(Given data begins)

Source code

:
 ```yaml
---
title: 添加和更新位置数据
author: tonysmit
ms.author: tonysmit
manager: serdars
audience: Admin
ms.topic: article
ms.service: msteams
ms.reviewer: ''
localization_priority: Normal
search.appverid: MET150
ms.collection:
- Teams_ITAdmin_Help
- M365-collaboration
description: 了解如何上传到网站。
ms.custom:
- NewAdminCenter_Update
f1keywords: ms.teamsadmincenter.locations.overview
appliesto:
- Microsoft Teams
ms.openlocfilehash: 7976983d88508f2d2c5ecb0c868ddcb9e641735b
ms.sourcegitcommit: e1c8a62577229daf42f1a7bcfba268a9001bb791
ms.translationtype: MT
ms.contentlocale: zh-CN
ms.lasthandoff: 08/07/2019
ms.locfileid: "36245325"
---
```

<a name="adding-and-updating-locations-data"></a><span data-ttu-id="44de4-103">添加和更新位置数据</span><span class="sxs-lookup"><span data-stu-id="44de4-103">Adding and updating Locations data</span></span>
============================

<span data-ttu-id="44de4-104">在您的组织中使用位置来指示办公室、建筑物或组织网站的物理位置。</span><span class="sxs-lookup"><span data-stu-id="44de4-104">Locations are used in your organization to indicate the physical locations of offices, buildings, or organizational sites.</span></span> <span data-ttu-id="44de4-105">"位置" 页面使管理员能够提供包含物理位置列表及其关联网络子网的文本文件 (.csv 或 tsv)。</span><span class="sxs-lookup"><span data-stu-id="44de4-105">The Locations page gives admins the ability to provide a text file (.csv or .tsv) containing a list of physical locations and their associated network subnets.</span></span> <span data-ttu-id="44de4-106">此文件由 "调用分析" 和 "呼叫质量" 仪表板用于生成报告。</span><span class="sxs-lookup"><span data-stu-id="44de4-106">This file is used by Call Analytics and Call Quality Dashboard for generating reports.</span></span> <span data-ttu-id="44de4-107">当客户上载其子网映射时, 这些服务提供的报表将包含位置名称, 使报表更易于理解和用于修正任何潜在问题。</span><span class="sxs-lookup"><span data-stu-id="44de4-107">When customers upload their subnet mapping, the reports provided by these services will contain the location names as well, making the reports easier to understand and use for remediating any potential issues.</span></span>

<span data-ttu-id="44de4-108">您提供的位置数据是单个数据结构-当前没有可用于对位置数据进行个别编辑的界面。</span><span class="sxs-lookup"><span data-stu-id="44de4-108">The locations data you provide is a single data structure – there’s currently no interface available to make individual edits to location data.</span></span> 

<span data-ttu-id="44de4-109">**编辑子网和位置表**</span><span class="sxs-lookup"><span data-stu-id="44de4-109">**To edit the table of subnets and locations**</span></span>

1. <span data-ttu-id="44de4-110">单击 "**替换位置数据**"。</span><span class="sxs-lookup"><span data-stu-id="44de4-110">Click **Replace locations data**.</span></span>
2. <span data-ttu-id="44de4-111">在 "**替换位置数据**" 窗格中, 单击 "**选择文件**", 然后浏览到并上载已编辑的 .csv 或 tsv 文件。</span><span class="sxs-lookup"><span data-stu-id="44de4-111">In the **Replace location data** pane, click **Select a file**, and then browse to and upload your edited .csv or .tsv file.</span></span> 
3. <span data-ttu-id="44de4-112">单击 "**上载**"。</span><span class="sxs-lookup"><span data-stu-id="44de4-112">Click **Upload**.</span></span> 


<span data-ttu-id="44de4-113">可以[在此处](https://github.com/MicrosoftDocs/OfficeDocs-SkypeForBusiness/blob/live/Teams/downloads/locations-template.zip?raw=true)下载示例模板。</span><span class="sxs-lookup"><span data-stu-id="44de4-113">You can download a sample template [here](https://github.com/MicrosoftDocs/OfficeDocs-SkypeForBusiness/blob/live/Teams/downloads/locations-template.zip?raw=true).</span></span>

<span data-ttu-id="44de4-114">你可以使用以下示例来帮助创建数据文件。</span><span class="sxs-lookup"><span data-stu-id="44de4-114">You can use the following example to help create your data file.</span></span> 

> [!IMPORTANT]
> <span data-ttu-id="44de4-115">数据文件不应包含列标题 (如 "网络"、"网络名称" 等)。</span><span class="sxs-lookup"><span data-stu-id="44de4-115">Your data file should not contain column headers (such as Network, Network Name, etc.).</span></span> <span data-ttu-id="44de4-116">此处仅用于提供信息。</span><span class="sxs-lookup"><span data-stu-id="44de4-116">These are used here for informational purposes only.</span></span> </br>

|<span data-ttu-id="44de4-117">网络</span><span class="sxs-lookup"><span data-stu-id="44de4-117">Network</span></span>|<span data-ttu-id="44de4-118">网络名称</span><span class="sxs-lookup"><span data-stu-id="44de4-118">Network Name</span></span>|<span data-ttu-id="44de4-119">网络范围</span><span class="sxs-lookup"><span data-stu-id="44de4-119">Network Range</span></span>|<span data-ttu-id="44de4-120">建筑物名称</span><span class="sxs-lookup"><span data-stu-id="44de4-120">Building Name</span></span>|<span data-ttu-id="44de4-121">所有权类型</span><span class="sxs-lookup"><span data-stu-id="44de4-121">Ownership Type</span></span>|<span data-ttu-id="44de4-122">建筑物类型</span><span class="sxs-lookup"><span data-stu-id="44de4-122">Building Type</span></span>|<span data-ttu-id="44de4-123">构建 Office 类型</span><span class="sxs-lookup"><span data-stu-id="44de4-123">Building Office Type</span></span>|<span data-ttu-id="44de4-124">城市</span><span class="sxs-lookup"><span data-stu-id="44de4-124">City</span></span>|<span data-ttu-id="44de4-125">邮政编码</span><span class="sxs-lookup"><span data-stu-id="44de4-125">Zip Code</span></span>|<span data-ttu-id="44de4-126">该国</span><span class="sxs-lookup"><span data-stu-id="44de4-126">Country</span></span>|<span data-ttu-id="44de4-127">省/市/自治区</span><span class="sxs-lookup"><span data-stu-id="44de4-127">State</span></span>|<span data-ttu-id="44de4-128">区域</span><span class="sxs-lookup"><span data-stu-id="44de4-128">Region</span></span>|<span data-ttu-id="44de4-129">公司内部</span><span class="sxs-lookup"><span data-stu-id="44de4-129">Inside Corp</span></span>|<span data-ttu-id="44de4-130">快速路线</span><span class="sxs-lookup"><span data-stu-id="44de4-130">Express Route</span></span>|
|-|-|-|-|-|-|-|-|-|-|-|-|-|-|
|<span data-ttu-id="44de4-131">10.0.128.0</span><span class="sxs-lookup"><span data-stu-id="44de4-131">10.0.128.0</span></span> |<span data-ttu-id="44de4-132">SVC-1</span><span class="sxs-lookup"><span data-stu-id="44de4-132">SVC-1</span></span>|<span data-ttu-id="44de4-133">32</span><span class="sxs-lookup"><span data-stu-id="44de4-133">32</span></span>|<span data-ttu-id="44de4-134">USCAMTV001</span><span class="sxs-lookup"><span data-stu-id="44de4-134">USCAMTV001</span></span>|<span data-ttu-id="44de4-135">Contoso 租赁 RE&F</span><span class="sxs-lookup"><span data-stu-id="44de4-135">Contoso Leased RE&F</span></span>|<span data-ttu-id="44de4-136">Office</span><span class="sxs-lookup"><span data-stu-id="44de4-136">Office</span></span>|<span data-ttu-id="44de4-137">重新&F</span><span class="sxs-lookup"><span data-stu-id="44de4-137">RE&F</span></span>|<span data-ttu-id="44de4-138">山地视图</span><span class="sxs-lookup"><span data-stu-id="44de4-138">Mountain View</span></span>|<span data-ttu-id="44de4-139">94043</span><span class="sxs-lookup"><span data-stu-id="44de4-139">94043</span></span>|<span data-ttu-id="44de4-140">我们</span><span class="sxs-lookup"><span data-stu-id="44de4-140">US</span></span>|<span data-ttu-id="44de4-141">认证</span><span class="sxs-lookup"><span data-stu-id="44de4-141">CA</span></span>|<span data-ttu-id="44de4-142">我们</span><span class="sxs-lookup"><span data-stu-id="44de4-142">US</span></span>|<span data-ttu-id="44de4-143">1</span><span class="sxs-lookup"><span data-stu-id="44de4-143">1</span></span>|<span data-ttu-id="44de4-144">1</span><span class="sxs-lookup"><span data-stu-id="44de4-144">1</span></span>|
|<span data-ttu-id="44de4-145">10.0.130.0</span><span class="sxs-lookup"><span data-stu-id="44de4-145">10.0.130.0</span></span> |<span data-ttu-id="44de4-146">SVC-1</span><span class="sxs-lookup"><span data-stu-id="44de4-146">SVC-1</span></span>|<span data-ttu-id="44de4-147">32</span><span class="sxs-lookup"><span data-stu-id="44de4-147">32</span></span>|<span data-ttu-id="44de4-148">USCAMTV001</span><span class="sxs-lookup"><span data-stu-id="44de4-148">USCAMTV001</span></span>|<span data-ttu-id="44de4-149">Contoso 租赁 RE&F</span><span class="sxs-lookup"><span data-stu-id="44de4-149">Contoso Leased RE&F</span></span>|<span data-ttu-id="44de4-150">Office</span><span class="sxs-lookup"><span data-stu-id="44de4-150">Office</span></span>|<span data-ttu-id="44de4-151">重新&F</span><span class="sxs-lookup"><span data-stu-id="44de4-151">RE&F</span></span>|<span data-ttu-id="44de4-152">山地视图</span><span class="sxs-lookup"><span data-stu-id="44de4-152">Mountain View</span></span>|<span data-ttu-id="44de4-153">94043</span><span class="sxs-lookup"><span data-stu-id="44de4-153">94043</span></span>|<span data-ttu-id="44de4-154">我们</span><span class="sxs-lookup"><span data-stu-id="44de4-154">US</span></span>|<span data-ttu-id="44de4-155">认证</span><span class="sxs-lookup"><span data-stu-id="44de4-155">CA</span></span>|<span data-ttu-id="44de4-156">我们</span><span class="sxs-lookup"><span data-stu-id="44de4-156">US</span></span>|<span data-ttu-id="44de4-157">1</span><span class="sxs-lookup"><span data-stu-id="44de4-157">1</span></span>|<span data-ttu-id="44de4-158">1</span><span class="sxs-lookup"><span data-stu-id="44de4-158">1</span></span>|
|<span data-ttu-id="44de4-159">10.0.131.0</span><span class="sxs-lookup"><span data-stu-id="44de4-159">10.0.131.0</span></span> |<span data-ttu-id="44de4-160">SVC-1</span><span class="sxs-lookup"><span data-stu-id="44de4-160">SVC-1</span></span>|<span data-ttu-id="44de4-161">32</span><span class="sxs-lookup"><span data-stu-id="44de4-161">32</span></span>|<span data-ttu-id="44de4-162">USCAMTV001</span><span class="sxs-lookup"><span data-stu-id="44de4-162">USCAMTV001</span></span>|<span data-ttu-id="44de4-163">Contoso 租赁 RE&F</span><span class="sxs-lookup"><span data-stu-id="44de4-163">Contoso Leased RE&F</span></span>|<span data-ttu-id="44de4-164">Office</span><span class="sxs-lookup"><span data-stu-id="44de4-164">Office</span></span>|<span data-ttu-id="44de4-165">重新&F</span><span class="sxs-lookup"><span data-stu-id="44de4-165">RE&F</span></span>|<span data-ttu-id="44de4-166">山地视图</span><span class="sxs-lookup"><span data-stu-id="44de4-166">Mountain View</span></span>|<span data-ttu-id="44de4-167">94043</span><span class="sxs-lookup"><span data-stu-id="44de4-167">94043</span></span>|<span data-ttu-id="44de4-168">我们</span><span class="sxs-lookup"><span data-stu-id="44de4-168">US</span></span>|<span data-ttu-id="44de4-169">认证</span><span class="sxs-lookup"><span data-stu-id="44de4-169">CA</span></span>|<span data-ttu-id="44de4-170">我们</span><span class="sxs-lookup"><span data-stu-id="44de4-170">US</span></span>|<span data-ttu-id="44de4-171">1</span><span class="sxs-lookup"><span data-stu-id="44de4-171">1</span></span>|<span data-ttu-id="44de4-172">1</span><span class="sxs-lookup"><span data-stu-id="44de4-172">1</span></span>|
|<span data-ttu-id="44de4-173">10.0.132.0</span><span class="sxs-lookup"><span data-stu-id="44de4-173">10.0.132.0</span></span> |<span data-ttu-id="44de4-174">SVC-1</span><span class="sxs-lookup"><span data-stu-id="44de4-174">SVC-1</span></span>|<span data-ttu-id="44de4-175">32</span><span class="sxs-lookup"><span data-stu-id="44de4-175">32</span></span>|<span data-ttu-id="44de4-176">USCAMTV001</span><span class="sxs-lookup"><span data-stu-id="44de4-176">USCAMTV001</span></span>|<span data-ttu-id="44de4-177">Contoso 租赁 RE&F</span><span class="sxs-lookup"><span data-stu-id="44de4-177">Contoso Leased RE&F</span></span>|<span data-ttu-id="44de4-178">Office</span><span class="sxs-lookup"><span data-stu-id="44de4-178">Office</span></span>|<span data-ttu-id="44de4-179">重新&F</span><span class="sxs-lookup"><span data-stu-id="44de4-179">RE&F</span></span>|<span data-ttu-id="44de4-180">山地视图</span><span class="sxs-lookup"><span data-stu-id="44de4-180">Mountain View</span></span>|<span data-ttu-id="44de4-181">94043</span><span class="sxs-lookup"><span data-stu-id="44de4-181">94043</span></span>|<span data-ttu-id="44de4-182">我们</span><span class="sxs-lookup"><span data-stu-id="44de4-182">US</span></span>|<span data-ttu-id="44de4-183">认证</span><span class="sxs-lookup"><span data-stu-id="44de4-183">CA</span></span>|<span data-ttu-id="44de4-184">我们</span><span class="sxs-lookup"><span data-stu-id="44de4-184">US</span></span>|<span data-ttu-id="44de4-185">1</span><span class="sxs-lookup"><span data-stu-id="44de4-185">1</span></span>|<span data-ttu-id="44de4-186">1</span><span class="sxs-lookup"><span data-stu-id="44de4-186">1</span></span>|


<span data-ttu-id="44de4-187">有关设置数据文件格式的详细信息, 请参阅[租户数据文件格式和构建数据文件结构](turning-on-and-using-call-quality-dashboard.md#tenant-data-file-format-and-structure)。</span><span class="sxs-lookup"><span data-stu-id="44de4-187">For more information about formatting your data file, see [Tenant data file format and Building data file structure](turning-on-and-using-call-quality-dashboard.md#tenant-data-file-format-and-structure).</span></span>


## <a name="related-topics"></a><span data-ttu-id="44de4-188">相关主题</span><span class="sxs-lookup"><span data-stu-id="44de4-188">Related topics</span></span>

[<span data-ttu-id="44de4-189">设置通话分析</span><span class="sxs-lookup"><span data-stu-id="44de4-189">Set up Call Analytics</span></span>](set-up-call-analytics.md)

(Given data ends)

Copy each line of the data above that holds "author".

Expected answer -
author: tonysmit
ms.author: tonysmit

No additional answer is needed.